Online business information provider Hoover’s Online (Nasdaq: HOOV) announced a year-long agreement today with Consumer Financial Network, an e-commerce platform for financial services. In addition to offering financial planning services to Hoover’s users, Consumer Financial Network will be the primary sponsor of a co-branded insurance area on Hoover’s new Money channel.
Consumer Financial Network, which is a subsidiary of Internet services company iXL Enterprises (Nasdaq: IIXL), will provide content, tools, products and services on a range of personal finance issues. These topics include auto insurance, life insurance, owners and renter’s insurance/refinancing, health and vision-care insurance, pet insurance and legal services.
“Consumer Financial Network will provide our millions of visitors with easy access to a broad range of insurance content and tools,” said Patrick Spain, CEO of Hoover’s. “For example, our visitors will be able to quickly get insurance quotes and compare the best rates by state.”
Consumer Financial Network is provided at no cost to large companies and associations (typically 5,000 or more employees) for distribution as a human resource benefit to employees or members..
Hoover’s Will Promote Insurance Area
Under the terms of the agreement, the new insurance area will be promoted with banner advertising on the main page of Hoover’s Money channel. Hoover’s will also promote the insurance area with advertising in its e-mail newsletters, its “Week at a Glance” feature and its IPO update.

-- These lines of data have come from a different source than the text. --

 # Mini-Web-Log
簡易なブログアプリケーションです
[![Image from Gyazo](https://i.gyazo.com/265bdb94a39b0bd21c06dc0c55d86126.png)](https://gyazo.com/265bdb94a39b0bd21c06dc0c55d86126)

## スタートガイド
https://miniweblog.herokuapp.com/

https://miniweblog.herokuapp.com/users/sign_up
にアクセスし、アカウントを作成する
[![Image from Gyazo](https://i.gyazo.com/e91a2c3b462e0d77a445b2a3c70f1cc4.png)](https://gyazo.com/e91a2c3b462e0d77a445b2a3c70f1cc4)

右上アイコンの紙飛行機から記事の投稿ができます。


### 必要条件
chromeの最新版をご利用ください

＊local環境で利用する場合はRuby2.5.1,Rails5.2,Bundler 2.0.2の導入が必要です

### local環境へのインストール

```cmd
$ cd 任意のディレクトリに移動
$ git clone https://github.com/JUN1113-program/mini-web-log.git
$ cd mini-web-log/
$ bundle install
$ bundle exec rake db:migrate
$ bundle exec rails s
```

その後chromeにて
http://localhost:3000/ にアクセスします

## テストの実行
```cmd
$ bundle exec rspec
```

Hoover’s company information includes profiles of businesses in various sectors. This information is available via Hoover’s Web site and also through other destinations such as America Online, Yahoo! and Infoseek, which is an investor in Hoover’s. Hoover’s also has deals with Dow Jones, Microsoft, Reuters, Time Warner and NBC.
Stock Impact
Shares of Hoover’s were up 5/16 to 14-5/16 in early trading today after the news. After trading as high as 33 earlier in the year, Hoover’s stock is now trading just above its initial public offering price of $14.
Shares of iXL, which went public at $12 in June, have done better. In early trading today after the news, iXL stock climbed 1-13/16 to 36-3/4, less than two points away from its all-time high of 38-3/8. On Friday, Volpe Brown Whelan, which was not involved in iXL’s IPO, started coverage of the stock with a buy rating and a $55 price target.